You don’t want this. Do all of your processing and displaying from within getJSON’s callback. You can write a function somewhere else and call it there if you want, but don’t count on manipulating variables outside of your function’s scope.
You’re going to get the same number, and it will be streamer.length. The easiest way to fix this is to use let instead of var in your loop. If you haven’t learned about this yet, don’t worry. let means JavaScript will create a new variable for each loop. var reuses the same variable, which gets overwritten.
for(let i = 0; i < streamer.length; i++) {
// do stuff
}
It works, I’ve not fully understood what you said about let, but it works!

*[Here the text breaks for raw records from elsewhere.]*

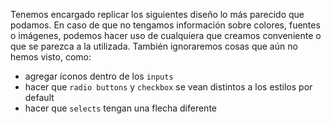 Tenemos encargado replicar los siguientes diseño lo más parecido que podamos. En caso de que no tengamos información sobre colores, fuentes o imágenes, podemos hacer uso de cualquiera que creamos conveniente o que se parezca a la utilizada. También ignoraremos cosas que aún no hemos visto, como:

- agregar íconos dentro de los `inputs`
- hacer que `radio buttons` y `checkbox` se vean distintos a los estilos por default
- hacer que `selects` tengan una flecha diferente
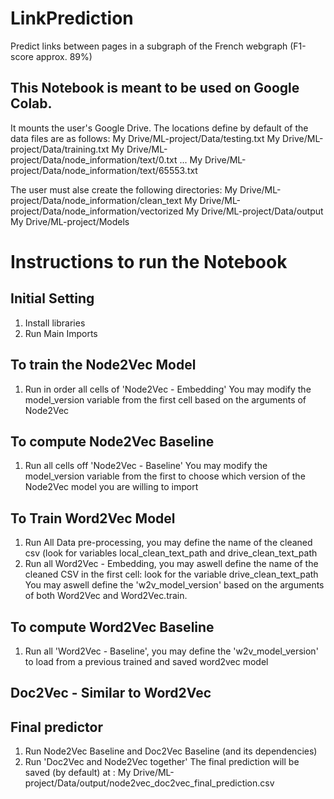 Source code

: # LinkPrediction

Predict links between pages in a subgraph of the French webgraph (F1-score approx. 89%)

## This Notebook is meant to be used on Google Colab.
It mounts the user's Google Drive.
The locations define by default of the data files are as follows:
My Drive/ML-project/Data/testing.txt
My Drive/ML-project/Data/training.txt
My Drive/ML-project/Data/node_information/text/0.txt
...
My Drive/ML-project/Data/node_information/text/65553.txt

The user must alse create the following directories:
My Drive/ML-project/Data/node_information/clean_text
My Drive/ML-project/Data/node_information/vectorized
My Drive/ML-project/Data/output
My Drive/ML-project/Models

# Instructions to run the Notebook
## Initial Setting
1) Install libraries
2) Run Main Imports
## To train the Node2Vec Model
1) Run in order all cells of 'Node2Vec - Embedding'
You may modify the model_version variable from the first cell based on the arguments of Node2Vec
## To compute Node2Vec Baseline
1) Run all cells off 'Node2Vec - Baseline' 
You may modify the model_version variable from the first to choose which version of the Node2Vec model you are willing to import

## To Train Word2Vec Model
1) Run All Data pre-processing, you may define the name of the cleaned csv (look for variables local_clean_text_path and drive_clean_text_path
2) Run all Word2Vec - Embedding, you may aswell define the name of the cleaned CSV in the first cell: look for the variable drive_clean_text_path
You may aswell define the 'w2v_model_version' based on the arguments of both Word2Vec and Word2Vec.train.

## To compute Word2Vec Baseline
1) Run all 'Word2Vec - Baseline', you may define the 'w2v_model_version'  to load from a previous trained and saved word2vec model

## Doc2Vec - Similar to Word2Vec

## Final predictor
1) Run Node2Vec Baseline and Doc2Vec Baseline (and its dependencies)
2) Run 'Doc2Vec and Node2Vec together'
The final prediction will be saved (by default) at :
My Drive/ML-project/Data/output/node2vec_doc2vec_final_prediction.csv
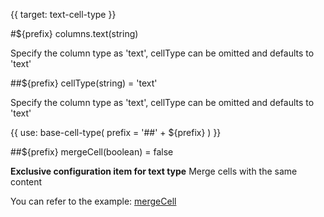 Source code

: {{ target: text-cell-type }}

#${prefix} columns.text(string)

Specify the column type as 'text', cellType can be omitted and defaults to 'text'

##${prefix} cellType(string) = 'text'

Specify the column type as 'text', cellType can be omitted and defaults to 'text'

{{ use: base-cell-type(
    prefix = '##' + ${prefix}
) }}

##${prefix} mergeCell(boolean) = false

**Exclusive configuration item for text type** Merge cells with the same content

You can refer to the example: [mergeCell](../demo/basic-functionality/merge) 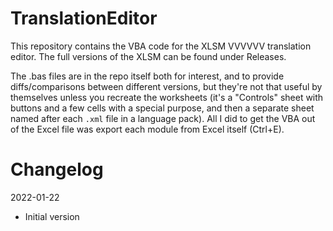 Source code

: # TranslationEditor

This repository contains the VBA code for the XLSM VVVVVV translation editor. The full versions of the XLSM can be found under Releases.

The .bas files are in the repo itself both for interest, and to provide diffs/comparisons between different versions, but they're not that useful by themselves unless you recreate the worksheets (it's a "Controls" sheet with buttons and a few cells with a special purpose, and then a separate sheet named after each `.xml` file in a language pack). All I did to get the VBA out of the Excel file was export each module from Excel itself (Ctrl+E).


# Changelog

2022-01-22
- Initial version
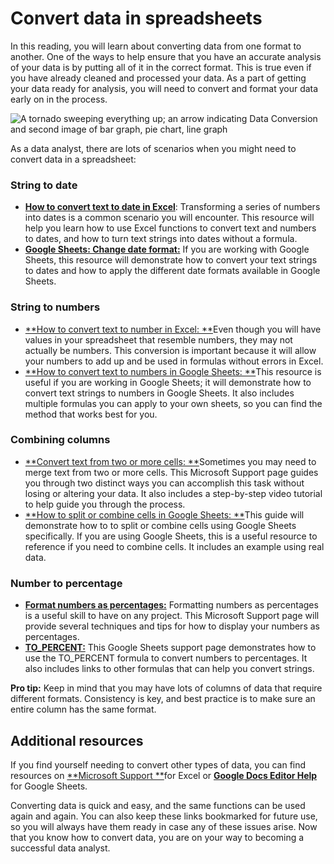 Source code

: # Convert data in spreadsheets

In this reading, you will learn about converting data from one format to another. One of the ways to help ensure that you have an accurate analysis of your data is by putting all of it in the correct format. This is true even if you have already cleaned and processed your data. As a part of getting your data ready for analysis, you will need to convert and format your data early on in the process.

![A tornado sweeping everything up; an arrow indicating Data Conversion and second image of bar graph, pie chart, line graph](https://d3c33hcgiwev3.cloudfront.net/imageAssetProxy.v1/uk8iw8DURr2PIsPA1Ha9lA_dce6d0ad92a447fa8978106d9e3ab578_Screen-Shot-2021-02-08-at-4.23.47-PM.png?expiry=1720915200000&hmac=MvlcjCX1AI10t-iA3gA6W6hfOgJjCrT1GYwCZnIc3cQ)

As a data analyst, there are lots of scenarios when you might need to convert data in a spreadsheet:

### **String to date**

* [**How to convert text to date in Excel**](https://www.ablebits.com/office-addins-blog/2015/03/26/excel-convert-text-date/#:~:text=Excel%20DATEVALUE%20function%20%2D%20change%20text,Excel%20recognizes%20as%20a%20date.&text=So%2C%20the%20formula%20to%20convert,stored%20as%20a%20text%20string. "This link takes you to a blog on how to convert text to a date in Microsoft Excel."): Transforming a series of numbers into dates is a common scenario you will encounter. This resource will help you learn how to use Excel functions to convert text and numbers to dates, and how to turn text strings into dates without a formula.
* [**Google Sheets: Change date format:**](https://www.ablebits.com/office-addins-blog/2019/08/13/google-sheets-change-date-format/ "This link takes you to a blog on how to change to a date format in Google Sheets.") If you are working with Google Sheets, this resource will demonstrate how to convert your text strings to dates and how to apply the different date formats available in Google Sheets.

### **String to numbers**

* [**How to convert text to number in Excel: **](https://www.ablebits.com/office-addins-blog/2018/07/18/excel-convert-text-to-number/ "This link takes you to a blog on how to convert text to a number in Excel.")Even though you will have values in your spreadsheet that resemble numbers, they may not actually be numbers. This conversion is important because it will allow your numbers to add up and be used in formulas without errors in Excel.
* [**How to convert text to numbers in Google Sheets: **](https://productivityspot.com/convert-text-to-numbers-google-sheets/ "This link takes you to instructions to convert text to a number in Google Sheets.")This resource is useful if you are working in Google Sheets; it will demonstrate how to convert text strings to numbers in Google Sheets. It also includes multiple formulas you can apply to your own sheets, so you can find the method that works best for you.

### **Combining columns**

* [**Convert text from two or more cells: **](https://support.microsoft.com/en-us/office/combine-text-from-two-or-more-cells-into-one-cell-81ba0946-ce78-42ed-b3c3-21340eb164a6 "This link takes you to a Microsoft Support page to merge text in multiple cells in Excel.")Sometimes you may need to merge text from two or more cells. This Microsoft Support page guides you through two distinct ways you can accomplish this task without losing or altering your data. It also includes a step-by-step video tutorial to help guide you through the process.
* [**How to split or combine cells in Google Sheets: **](https://www.techrepublic.com/article/how-to-split-or-combine-text-cells-with-google-sheets/ "This link takes you to an article with instructions to split or combine text in cells in Google Sheets.")This guide will demonstrate how to to split or combine cells using Google Sheets specifically. If you are using Google Sheets, this is a useful resource to reference if you need to combine cells. It includes an example using real data.

### **Number to percentage**

* [**Format numbers as percentages:**](https://support.microsoft.com/en-us/office/format-numbers-as-percentages-de49167b-d603-4450-bcaa-31fba6c7b6b4 "This link takes you to a Microsoft Support page for formatting numbers as percentages.") Formatting numbers as percentages is a useful skill to have on any project. This Microsoft Support page will provide several techniques and tips for how to display your numbers as percentages.
* [**TO_PERCENT:**](https://support.google.com/docs/answer/3094284?hl=en "This link takes you to the help page for the TO_PERCENT function in Google Sheets.") This Google Sheets support page demonstrates how to use the TO_PERCENT formula to convert numbers to percentages. It also includes links to other formulas that can help you convert strings.

**Pro tip:** Keep in mind that you may have lots of columns of data that require different formats. Consistency is key, and best practice is to make sure an entire column has the same format.

## Additional resources

If you find yourself needing to convert other types of data, you can find resources on [**Microsoft Support **](https://support.microsoft.com/ "This link takes you to the Microsoft Support home page.")for Excel or [**Google Docs Editor Help**](https://support.google.com/docs/?hl=en#topic=1382883 "This link takes you to the Google Help Center home page.") for Google Sheets.

Converting data is quick and easy, and the same functions can be used again and again. You can also keep these links bookmarked for future use, so you will always have them ready in case any of these issues arise. Now that you know how to convert data, you are on your way to becoming a successful data analyst.

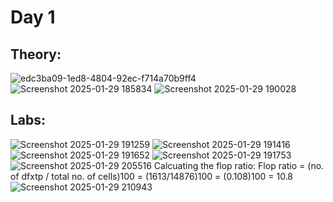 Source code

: # Day 1
## Theory:
![edc3ba09-1ed8-4804-92ec-f714a70b9ff4](https://github.com/user-attachments/assets/87175589-b192-457f-9ea2-a2ed55e3a136)
![Screenshot 2025-01-29 185834](https://github.com/user-attachments/assets/ebeceb99-0d03-4464-86ea-25f268c0f864)
![Screenshot 2025-01-29 190028](https://github.com/user-attachments/assets/2a182f96-bc7d-4b17-bfeb-0d0efc943b9f)
## Labs:
![Screenshot 2025-01-29 191259](https://github.com/user-attachments/assets/ae663da9-a13d-47b4-958b-fae78f29182b)
![Screenshot 2025-01-29 191416](https://github.com/user-attachments/assets/2fe4a288-d422-40f4-8293-57e663c1e9c9)
![Screenshot 2025-01-29 191652](https://github.com/user-attachments/assets/63147db4-b4b4-40d3-8c2d-f77132132762)
![Screenshot 2025-01-29 191753](https://github.com/user-attachments/assets/2a4a4d41-cb97-4a43-8ad9-54c6bfaa2bf3)
![Screenshot 2025-01-29 205516](https://github.com/user-attachments/assets/04886af5-14e1-426b-904e-2941a50b188e)
Calcuating the flop ratio:
Flop ratio = (no. of dfxtp / total no. of cells)100
           = (1613/14876)100
           = (0.108)100
           = 10.8
![Screenshot 2025-01-29 210943](https://github.com/user-attachments/assets/1610da95-b8f1-4192-8727-fd36cde707b0)
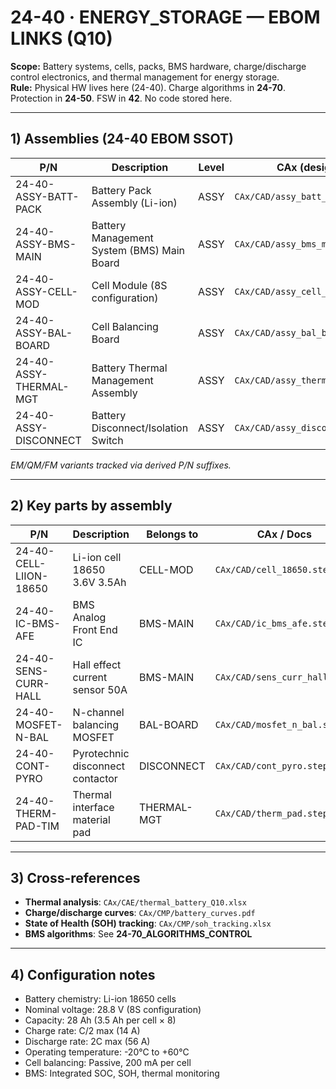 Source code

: # 24-40 · ENERGY_STORAGE — EBOM LINKS (Q10)

**Scope:** Battery systems, cells, packs, BMS hardware, charge/discharge control electronics, and thermal management for energy storage.  
**Rule:** Physical HW lives here (24-40). Charge algorithms in **24-70**. Protection in **24-50**. FSW in **42**. No code stored here.

---

## 1) Assemblies (24-40 EBOM SSOT)
| P/N                    | Description                                  | Level | CAx (design)                          | Status |
|------------------------|----------------------------------------------|-------|---------------------------------------|--------|
| 24-40-ASSY-BATT-PACK   | Battery Pack Assembly (Li-ion)               | ASSY  | `CAx/CAD/assy_batt_pack.step`         | REL    |
| 24-40-ASSY-BMS-MAIN    | Battery Management System (BMS) Main Board   | ASSY  | `CAx/CAD/assy_bms_main.step`          | REL    |
| 24-40-ASSY-CELL-MOD    | Cell Module (8S configuration)               | ASSY  | `CAx/CAD/assy_cell_mod_8s.step`       | REL    |
| 24-40-ASSY-BAL-BOARD   | Cell Balancing Board                         | ASSY  | `CAx/CAD/assy_bal_board.step`         | REL    |
| 24-40-ASSY-THERMAL-MGT | Battery Thermal Management Assembly          | ASSY  | `CAx/CAD/assy_thermal_mgt.step`       | RVW    |
| 24-40-ASSY-DISCONNECT  | Battery Disconnect/Isolation Switch          | ASSY  | `CAx/CAD/assy_disconnect.step`        | REL    |

*EM/QM/FM variants tracked via derived P/N suffixes.*

---

## 2) Key parts by assembly
| P/N                     | Description                           | Belongs to        | CAx / Docs                         | Note |
|-------------------------|---------------------------------------|-------------------|------------------------------------|------|
| 24-40-CELL-LIION-18650  | Li-ion cell 18650 3.6V 3.5Ah          | CELL-MOD          | `CAx/CAD/cell_18650.step`          | Cycle life > 1000 |
| 24-40-IC-BMS-AFE        | BMS Analog Front End IC               | BMS-MAIN          | `CAx/CAD/ic_bms_afe.step`          | 14-bit ADC      |
| 24-40-SENS-CURR-HALL    | Hall effect current sensor 50A        | BMS-MAIN          | `CAx/CAD/sens_curr_hall.step`      | Accuracy ±0.5%  |
| 24-40-MOSFET-N-BAL      | N-channel balancing MOSFET            | BAL-BOARD         | `CAx/CAD/mosfet_n_bal.step`        | Balancing 200mA |
| 24-40-CONT-PYRO         | Pyrotechnic disconnect contactor      | DISCONNECT        | `CAx/CAD/cont_pyro.step`           | One-shot device |
| 24-40-THERM-PAD-TIM     | Thermal interface material pad        | THERMAL-MGT       | `CAx/CAD/therm_pad.step`           | Conductivity 5W/mK |

---

## 3) Cross-references
- **Thermal analysis**: `CAx/CAE/thermal_battery_Q10.xlsx`
- **Charge/discharge curves**: `CAx/CMP/battery_curves.pdf`
- **State of Health (SOH) tracking**: `CAx/CMP/soh_tracking.xlsx`
- **BMS algorithms**: See **24-70_ALGORITHMS_CONTROL**

---

## 4) Configuration notes
- Battery chemistry: Li-ion 18650 cells
- Nominal voltage: 28.8 V (8S configuration)
- Capacity: 28 Ah (3.5 Ah per cell × 8)
- Charge rate: C/2 max (14 A)
- Discharge rate: 2C max (56 A)
- Operating temperature: -20°C to +60°C
- Cell balancing: Passive, 200 mA per cell
- BMS: Integrated SOC, SOH, thermal monitoring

I need to get more informations with this, thank you for your very fast answer ! you’re Supercodeman !
Just one last thing, according to your first answer, if I have a table variable, in this example it’s
horsLigne is not modified and you said me that I must not use variable out of scope, that mean it’s not good to do this ? I juste want to have a table of names, passing it in a function which determine if players are online and returning me a table with only notOnline names, like a new variable I can access out of notOnline().
Yes, don’t do this. It may seem like an easy way to keep track of the results, but when you’re working with AJAX requests like getJSON, things don’t always happen when you expect them to. We already saw this with the for loop - h was not the value you thought it would be because of the way JavaScript handles asynchronous requests.